Eu sou a moça na Indonésia e tantas outras moças quando tudo me dói
Como é complexo domar a sensibilidade excessiva e tentar fazer com que as dores dos outros doam menos para caberem as nossas próprias dores (ou alegrias, vai que)
Estou na aula de pilates fazendo um agachamento em que uma das minhas pernas fica alongada, pendurada e só a outra dobra. Meu peso está sustentado pela coxa direita. A professora explica sobre o enxofre. Juliana, a garota que fez tudo certo em uma viagem incrível pelo mundo, ainda não havia sido encontrada, mas minha professora (que também chama Juliana e também faz trilhas) dizia que apesar de inativo o vulcão, há enxofre tóxico no solo. Se sobrevivesse sem comida, abrigo e água, Juliana seria intoxicada. Eu quase caí do aparelho.

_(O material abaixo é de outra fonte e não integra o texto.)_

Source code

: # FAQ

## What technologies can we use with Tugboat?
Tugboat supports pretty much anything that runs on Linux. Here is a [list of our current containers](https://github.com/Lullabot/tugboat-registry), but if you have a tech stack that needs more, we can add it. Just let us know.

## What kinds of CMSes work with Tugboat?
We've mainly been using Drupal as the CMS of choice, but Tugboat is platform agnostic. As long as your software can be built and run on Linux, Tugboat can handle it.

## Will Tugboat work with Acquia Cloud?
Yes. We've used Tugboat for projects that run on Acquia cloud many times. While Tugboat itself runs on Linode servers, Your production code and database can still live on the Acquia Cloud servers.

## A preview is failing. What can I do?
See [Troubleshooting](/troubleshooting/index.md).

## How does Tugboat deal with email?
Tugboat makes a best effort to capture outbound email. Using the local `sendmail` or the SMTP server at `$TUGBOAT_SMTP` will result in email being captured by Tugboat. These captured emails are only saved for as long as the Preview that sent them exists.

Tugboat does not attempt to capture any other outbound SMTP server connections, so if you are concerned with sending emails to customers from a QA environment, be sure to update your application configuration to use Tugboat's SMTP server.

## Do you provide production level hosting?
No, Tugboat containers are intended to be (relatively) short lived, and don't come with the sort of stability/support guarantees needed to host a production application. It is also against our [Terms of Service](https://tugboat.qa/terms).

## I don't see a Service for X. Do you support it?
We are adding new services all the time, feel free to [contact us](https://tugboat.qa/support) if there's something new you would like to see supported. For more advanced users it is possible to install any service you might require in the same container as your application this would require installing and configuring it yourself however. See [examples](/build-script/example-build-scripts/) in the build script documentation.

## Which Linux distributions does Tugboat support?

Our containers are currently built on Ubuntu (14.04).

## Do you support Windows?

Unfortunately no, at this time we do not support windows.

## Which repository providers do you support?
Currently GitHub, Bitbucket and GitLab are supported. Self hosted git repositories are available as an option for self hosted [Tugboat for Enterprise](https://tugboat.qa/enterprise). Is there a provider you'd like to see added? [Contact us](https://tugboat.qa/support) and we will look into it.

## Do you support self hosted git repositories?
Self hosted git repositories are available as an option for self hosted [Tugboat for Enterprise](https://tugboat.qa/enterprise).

Ontem li o Gabeira falando algo que venho pensando há tempos. “Escritores têm uma característica comum: o impulso irresistível de se colocar no lugar do outro. Logo, não importa onde estoura uma guerra, a tendência é estar mentalmente no teatro de operações."
Há dias me sinto como Juliana, em uma imagem de drone, paradinha em um buraco. Imóvel. Por todos os dias da busca pensei que ela poderia, naquele momento, estar poupando energia. Ninguém queria que Juliana estivesse morta. Ela estava se sentindo tão viva…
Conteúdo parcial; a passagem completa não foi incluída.